Not far from the Bloomfield stadium in Tel Aviv, just a step away from stadium traffic, prospers a start-up that combines research, technological development, and production. Instead of regular work tables, the tables here are made of boards, a recurring theme in a company that emphasizes everything that is innovative and revolutionary, even in relatively traditional markets.
Gauzy, a start-up based on material science and nano-technology, wants to combine the simplest raw materials with the most advanced technology. “We are making glass smart”, says Eyal Paso (38), co-founder, CEO and chairman of the board. “We are developing a type of smart nano-technology, chemistry with which one can control the light through a transparent key.” This super sophisticated product has a wide range of uses in countless industries: think of hotel rooms, meeting rooms, office towers and – cars. “Everybody has a window in their home, for instance, with blinds or a curtain, and we know how to insert the technology into the glass that will provide solutions from within the glass itself,” says Paso.

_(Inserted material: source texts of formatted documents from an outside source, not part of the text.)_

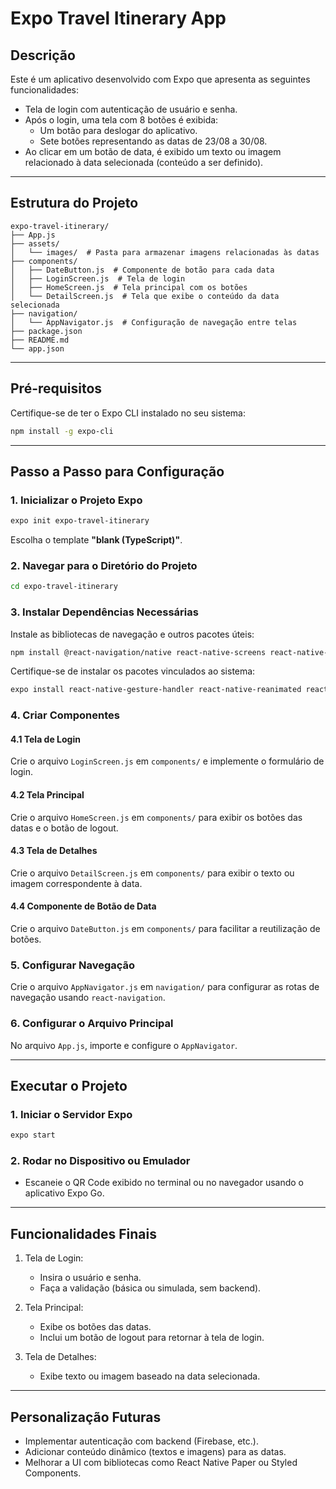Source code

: # Expo Travel Itinerary App

## Descrição
Este é um aplicativo desenvolvido com Expo que apresenta as seguintes funcionalidades:
- Tela de login com autenticação de usuário e senha.
- Após o login, uma tela com 8 botões é exibida:
  - Um botão para deslogar do aplicativo.
  - Sete botões representando as datas de 23/08 a 30/08.
- Ao clicar em um botão de data, é exibido um texto ou imagem relacionado à data selecionada (conteúdo a ser definido).

---

## Estrutura do Projeto

```plaintext
expo-travel-itinerary/
├── App.js
├── assets/
│   └── images/  # Pasta para armazenar imagens relacionadas às datas
├── components/
│   ├── DateButton.js  # Componente de botão para cada data
│   ├── LoginScreen.js  # Tela de login
│   ├── HomeScreen.js  # Tela principal com os botões
│   └── DetailScreen.js  # Tela que exibe o conteúdo da data selecionada
├── navigation/
│   └── AppNavigator.js  # Configuração de navegação entre telas
├── package.json
├── README.md
└── app.json
```

---

## Pré-requisitos
Certifique-se de ter o Expo CLI instalado no seu sistema:

```bash
npm install -g expo-cli
```

---

## Passo a Passo para Configuração

### 1. Inicializar o Projeto Expo

```bash
expo init expo-travel-itinerary
```
Escolha o template **"blank (TypeScript)"**.

### 2. Navegar para o Diretório do Projeto

```bash
cd expo-travel-itinerary
```

### 3. Instalar Dependências Necessárias

Instale as bibliotecas de navegação e outros pacotes úteis:

```bash
npm install @react-navigation/native react-native-screens react-native-safe-area-context react-native-gesture-handler react-native-reanimated react-navigation-stack react-navigation-tabs
```

Certifique-se de instalar os pacotes vinculados ao sistema:

```bash
expo install react-native-gesture-handler react-native-reanimated react-native-screens react-native-safe-area-context react-native-vector-icons
```

### 4. Criar Componentes

#### 4.1 Tela de Login
Crie o arquivo `LoginScreen.js` em `components/` e implemente o formulário de login.

#### 4.2 Tela Principal
Crie o arquivo `HomeScreen.js` em `components/` para exibir os botões das datas e o botão de logout.

#### 4.3 Tela de Detalhes
Crie o arquivo `DetailScreen.js` em `components/` para exibir o texto ou imagem correspondente à data.

#### 4.4 Componente de Botão de Data
Crie o arquivo `DateButton.js` em `components/` para facilitar a reutilização de botões.

### 5. Configurar Navegação
Crie o arquivo `AppNavigator.js` em `navigation/` para configurar as rotas de navegação usando `react-navigation`.

### 6. Configurar o Arquivo Principal
No arquivo `App.js`, importe e configure o `AppNavigator`.

---

## Executar o Projeto

### 1. Iniciar o Servidor Expo

```bash
expo start
```

### 2. Rodar no Dispositivo ou Emulador
- Escaneie o QR Code exibido no terminal ou no navegador usando o aplicativo Expo Go.

---

## Funcionalidades Finais
1. Tela de Login:
   - Insira o usuário e senha.
   - Faça a validação (básica ou simulada, sem backend).

2. Tela Principal:
   - Exibe os botões das datas.
   - Inclui um botão de logout para retornar à tela de login.

3. Tela de Detalhes:
   - Exibe texto ou imagem baseado na data selecionada.

---

## Personalização Futuras
- Implementar autenticação com backend (Firebase, etc.).
- Adicionar conteúdo dinâmico (textos e imagens) para as datas.
- Melhorar a UI com bibliotecas como React Native Paper ou Styled Components.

The science spans the world of construction to the world of cars: “Your car also has a lot of glass. Especially in Israel, where it is sunny and hot most of the year, you always see back windows covered with fabric or some type of screen to protect children from the hot sun. We are developing technology that will change everything – within the glass itself. While driving you could change the windows’ degree of transparency – whether just the side windows or every window in the car, as needed. Everything is done in an automatic or controlled way. Our technology can be embedded in the front windshield (a sensor that can recognize which direction the sun is coming from, and where the driver is looking) and through monitoring, can darken the specific area of the windshield. This is very important in the world of cars, because it contributes both to safety and to comfort – but that is just one example of the technology’s application.”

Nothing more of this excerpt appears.